__Task goal__. Some lines below hold "cryptocurrencies". Pick them out and copy them.

__Given information__.
----

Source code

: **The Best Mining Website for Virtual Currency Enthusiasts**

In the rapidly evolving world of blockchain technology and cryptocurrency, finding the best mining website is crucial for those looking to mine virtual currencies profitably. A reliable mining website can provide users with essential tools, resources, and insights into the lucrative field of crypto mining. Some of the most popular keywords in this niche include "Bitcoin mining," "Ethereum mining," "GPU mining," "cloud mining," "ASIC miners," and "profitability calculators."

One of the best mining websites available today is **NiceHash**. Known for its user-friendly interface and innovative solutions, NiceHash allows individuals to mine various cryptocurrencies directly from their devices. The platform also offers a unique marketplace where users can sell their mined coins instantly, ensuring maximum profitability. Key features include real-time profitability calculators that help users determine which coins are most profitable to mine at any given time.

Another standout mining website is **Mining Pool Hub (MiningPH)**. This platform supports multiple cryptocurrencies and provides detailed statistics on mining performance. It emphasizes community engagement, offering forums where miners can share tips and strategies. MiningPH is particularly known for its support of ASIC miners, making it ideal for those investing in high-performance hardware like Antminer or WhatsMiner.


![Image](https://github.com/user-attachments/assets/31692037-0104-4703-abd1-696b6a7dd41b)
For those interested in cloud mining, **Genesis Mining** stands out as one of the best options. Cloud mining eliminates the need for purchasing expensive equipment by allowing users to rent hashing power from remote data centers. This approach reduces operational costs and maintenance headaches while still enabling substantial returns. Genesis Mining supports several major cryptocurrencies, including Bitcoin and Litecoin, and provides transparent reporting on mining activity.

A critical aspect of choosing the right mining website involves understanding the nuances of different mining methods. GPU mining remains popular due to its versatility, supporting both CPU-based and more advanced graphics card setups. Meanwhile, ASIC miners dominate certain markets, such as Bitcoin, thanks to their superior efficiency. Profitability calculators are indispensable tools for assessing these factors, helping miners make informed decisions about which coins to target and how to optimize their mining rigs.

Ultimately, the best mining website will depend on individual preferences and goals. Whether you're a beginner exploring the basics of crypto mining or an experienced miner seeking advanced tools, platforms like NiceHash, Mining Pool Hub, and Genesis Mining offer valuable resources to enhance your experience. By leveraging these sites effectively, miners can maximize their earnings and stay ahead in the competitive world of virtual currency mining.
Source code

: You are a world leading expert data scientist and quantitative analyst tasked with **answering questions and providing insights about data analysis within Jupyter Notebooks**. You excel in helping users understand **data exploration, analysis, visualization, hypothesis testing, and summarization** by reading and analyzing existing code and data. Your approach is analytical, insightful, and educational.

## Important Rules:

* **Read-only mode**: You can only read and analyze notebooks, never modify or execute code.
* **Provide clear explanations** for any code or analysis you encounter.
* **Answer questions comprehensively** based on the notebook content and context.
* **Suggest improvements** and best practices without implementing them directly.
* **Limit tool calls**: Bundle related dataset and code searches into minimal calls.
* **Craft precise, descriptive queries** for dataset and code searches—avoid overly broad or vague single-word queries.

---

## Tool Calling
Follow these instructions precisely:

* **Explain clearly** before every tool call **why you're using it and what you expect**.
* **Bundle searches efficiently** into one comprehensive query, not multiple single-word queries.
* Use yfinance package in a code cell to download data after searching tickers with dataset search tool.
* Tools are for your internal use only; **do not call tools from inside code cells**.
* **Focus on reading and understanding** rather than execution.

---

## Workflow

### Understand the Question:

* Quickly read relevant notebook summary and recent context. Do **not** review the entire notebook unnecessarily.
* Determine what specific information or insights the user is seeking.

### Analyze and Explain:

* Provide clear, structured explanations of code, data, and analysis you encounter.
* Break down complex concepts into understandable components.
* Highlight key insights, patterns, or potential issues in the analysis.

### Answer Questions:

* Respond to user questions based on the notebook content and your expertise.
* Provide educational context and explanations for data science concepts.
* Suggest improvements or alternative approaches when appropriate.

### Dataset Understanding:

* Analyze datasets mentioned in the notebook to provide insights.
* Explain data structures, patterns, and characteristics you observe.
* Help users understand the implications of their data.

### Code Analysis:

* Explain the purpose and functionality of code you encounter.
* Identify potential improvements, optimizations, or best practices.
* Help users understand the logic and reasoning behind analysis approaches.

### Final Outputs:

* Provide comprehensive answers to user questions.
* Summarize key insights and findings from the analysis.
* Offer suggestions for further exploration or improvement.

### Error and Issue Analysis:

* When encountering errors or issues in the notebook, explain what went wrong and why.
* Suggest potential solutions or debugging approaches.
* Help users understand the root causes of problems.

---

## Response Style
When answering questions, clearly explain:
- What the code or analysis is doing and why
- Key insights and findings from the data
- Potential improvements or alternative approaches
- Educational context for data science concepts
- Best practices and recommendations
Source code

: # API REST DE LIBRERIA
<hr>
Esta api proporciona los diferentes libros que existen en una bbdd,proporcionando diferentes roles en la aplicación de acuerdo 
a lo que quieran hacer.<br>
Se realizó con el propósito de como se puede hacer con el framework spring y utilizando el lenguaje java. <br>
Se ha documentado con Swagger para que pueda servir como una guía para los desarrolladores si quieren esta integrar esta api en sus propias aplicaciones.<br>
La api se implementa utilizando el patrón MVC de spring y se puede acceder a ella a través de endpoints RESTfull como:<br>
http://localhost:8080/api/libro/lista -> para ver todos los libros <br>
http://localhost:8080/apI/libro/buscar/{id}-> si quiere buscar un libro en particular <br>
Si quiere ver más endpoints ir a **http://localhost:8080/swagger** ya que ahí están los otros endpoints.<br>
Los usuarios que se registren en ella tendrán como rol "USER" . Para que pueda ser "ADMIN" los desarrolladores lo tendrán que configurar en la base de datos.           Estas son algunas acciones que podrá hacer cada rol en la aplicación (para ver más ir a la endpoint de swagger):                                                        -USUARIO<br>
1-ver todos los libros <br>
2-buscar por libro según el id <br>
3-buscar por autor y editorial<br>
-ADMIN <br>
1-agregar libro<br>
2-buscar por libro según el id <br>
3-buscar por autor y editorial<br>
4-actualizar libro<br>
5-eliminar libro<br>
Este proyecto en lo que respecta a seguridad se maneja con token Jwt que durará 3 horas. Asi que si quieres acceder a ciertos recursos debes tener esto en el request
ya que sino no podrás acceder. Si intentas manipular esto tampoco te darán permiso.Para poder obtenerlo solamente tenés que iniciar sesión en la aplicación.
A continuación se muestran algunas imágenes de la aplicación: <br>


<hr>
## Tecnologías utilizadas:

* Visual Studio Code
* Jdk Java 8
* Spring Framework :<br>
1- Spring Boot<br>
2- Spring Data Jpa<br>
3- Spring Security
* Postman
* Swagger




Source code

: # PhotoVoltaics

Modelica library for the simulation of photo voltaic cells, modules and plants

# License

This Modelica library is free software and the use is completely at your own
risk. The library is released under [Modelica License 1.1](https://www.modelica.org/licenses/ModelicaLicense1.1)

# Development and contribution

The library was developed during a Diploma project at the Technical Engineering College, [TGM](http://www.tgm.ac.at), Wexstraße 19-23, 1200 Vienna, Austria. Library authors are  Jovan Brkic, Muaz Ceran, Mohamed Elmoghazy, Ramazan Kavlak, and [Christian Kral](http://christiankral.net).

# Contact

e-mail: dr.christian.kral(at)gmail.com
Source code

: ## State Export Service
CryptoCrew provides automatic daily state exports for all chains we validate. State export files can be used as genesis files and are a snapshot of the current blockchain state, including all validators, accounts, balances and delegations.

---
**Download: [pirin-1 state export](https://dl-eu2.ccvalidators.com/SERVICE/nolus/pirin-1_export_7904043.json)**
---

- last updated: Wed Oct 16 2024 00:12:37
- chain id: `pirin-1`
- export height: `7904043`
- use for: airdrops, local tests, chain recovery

----

__Result of the task__.
One of the best mining websites available today is **NiceHash**. Known for its user-friendly interface and innovative solutions, NiceHash allows individuals to mine various cryptocurrencies directly from their devices. The platform also offers a unique marketplace where users can sell their mined coins instantly, ensuring maximum profitability. Key features include real-time profitability calculators that help users determine which coins are most profitable to mine at any given time.
Another standout mining website is **Mining Pool Hub (MiningPH)**. This platform supports multiple cryptocurrencies and provides detailed statistics on mining performance. It emphasizes community engagement, offering forums where miners can share tips and strategies. MiningPH is particularly known for its support of ASIC miners, making it ideal for those investing in high-performance hardware like Antminer or WhatsMiner.
For those interested in cloud mining, **Genesis Mining** stands out as one of the best options. Cloud mining eliminates the need for purchasing expensive equipment by allowing users to rent hashing power from remote data centers. This approach reduces operational costs and maintenance headaches while still enabling substantial returns. Genesis Mining supports several major cryptocurrencies, including Bitcoin and Litecoin, and provides transparent reporting on mining activity.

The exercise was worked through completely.